◆ Task details
Say how many lines in the material below include "changes". The answer is the number alone.

--- START ---

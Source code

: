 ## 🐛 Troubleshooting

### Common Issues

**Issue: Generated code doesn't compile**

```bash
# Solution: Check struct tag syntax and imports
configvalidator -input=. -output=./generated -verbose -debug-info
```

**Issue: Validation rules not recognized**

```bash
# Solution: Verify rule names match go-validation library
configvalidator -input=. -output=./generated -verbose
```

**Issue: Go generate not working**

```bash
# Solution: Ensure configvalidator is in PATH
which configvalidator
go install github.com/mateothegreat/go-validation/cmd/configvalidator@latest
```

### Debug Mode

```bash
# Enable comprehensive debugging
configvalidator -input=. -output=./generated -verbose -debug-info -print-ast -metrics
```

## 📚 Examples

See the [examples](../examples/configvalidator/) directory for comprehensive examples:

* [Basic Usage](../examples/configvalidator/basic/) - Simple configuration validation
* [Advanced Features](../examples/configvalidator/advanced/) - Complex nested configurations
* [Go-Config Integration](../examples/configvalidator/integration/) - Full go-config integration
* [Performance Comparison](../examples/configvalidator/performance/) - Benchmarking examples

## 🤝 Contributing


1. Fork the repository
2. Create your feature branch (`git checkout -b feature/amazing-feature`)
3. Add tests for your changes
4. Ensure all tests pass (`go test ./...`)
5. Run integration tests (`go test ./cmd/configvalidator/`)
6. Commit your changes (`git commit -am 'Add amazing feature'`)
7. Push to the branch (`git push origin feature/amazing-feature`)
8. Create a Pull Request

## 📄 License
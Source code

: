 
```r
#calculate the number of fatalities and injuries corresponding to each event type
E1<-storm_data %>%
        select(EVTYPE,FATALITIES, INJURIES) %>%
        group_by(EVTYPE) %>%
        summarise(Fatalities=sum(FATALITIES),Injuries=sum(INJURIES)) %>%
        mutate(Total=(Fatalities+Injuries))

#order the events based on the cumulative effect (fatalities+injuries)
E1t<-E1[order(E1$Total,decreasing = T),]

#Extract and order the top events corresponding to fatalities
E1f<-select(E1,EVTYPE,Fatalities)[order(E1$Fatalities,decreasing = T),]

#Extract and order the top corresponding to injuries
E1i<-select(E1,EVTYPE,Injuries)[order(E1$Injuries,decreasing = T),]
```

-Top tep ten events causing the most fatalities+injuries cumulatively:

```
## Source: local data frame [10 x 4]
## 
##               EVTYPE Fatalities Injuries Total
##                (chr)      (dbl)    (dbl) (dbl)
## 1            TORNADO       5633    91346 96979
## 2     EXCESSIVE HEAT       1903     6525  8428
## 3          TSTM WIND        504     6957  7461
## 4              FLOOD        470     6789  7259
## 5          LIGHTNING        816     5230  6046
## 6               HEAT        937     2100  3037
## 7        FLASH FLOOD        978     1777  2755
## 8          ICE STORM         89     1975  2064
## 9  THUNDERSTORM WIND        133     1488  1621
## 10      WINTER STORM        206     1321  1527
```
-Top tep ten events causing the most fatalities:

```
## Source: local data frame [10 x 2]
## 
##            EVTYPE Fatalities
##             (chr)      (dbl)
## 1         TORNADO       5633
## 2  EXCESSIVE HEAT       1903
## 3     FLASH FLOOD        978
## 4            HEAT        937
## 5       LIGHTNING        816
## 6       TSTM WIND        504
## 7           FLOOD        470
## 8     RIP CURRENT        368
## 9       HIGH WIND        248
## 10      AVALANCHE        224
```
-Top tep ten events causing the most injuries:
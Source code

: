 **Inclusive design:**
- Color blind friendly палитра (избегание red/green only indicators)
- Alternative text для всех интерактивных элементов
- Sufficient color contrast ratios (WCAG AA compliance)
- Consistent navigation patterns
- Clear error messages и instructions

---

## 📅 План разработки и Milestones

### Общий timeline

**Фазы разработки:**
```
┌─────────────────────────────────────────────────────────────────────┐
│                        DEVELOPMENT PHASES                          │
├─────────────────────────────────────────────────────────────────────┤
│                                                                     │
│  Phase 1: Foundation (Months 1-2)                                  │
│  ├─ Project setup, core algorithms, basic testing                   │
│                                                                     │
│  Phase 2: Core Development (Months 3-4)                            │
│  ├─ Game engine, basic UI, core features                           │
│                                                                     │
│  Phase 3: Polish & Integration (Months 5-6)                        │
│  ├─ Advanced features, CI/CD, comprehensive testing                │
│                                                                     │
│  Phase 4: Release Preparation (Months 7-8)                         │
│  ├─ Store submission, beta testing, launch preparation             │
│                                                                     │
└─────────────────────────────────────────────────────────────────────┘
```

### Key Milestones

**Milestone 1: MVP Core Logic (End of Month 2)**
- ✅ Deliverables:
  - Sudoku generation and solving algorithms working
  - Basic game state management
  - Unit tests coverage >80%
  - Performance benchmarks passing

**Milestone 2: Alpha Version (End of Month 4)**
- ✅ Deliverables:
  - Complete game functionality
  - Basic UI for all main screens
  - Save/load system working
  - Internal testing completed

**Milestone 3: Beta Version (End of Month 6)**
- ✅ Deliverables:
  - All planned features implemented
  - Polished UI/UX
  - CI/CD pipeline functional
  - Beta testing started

--- END ---

◆ Response area
2